Kiss are playing Halifax, NS on July 18th.


----------



## al3d (Oct 3, 2007)

Kiss without Ace and Peter ain<t Kiss. was'nt their last tour their farewell tour?.
Ace created the space man..no one else can do it..and the Cat is Peter... Would you go see Kiss with someone else playing Gene?...i would'nt. I would rather listen to the old stuff when Kiss was KISS. Not a Big Corporation money making, marketing machine. kqoct


----------



## bagpipe (Sep 19, 2006)

al3d said:


> I would rather listen to the old stuff when Kiss was KISS. Not a Big Corporation money making, marketing machine. kqoct


Isn't that what they've always been ?


----------



## al3d (Oct 3, 2007)

bagpipe said:


> Isn't that what they've always been ?


that marketing stuff started later in their carreer i would say. They were at one point a "band" before the band split into 2 camps..peter and ace VS Paul and Gene...Peter and Ace wanted to make Music..Gene and paul wanted to make money.


----------



## GuitarsCanada (Dec 30, 2005)

I went to see them on the Circus tour and was glad to see all four original members since I did not see them way back when.


----------



## torndownunit (May 14, 2006)

GuitarsCanada said:


> I went to see them on the Circus tour and was glad to see all four original members since I did not see them way back when.

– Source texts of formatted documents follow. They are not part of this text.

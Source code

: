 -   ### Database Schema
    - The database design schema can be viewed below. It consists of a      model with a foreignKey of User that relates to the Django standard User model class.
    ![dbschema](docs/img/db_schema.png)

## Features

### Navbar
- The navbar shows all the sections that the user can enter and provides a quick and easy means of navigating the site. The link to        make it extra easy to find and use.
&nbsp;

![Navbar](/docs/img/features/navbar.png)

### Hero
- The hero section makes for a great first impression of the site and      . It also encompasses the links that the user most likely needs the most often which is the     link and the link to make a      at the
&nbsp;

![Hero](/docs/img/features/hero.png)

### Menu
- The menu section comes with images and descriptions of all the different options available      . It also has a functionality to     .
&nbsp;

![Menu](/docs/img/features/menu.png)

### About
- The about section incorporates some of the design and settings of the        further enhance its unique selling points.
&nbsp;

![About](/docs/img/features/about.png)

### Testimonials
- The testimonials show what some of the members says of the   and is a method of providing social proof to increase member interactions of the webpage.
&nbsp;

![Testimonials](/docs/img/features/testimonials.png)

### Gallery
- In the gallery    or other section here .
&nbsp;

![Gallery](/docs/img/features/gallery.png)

Ya I saw that tour as well. Great show.


----------



## 66 Cooper (Feb 6, 2008)

*try to guess how much this costs*

Speaking of marketing:

MONTREAL & HALIFAX ON SALE NOW

KISS Meet & Greet Packages for both Montreal and Halifax are now on sale.

KISS Meet & Greet Upgrade Package includes:

Exclusive Meet & Greet with the members of KISS 
Personal photograph with KISS 
Autographed 8X10 photo 
Official KISS Concert Shirt 
Collectible KISS Tour Poster (limited edition, numbered) 
KISS Tour Program 
Official Meet and Greet Laminate 
Set of KISS guitar picks 
$50 voucher to the official KISS on-line store 

Please note: This package DOES NOT INCLUDE A TICKET to the concert.

You must purchase a ticket to attend the KISS meet and greet.

Limited availability. All sales final. No refunds. Detailed M&G instructions will be emailed prior to show date. All VIP merchandise will be distributed at the M&G session.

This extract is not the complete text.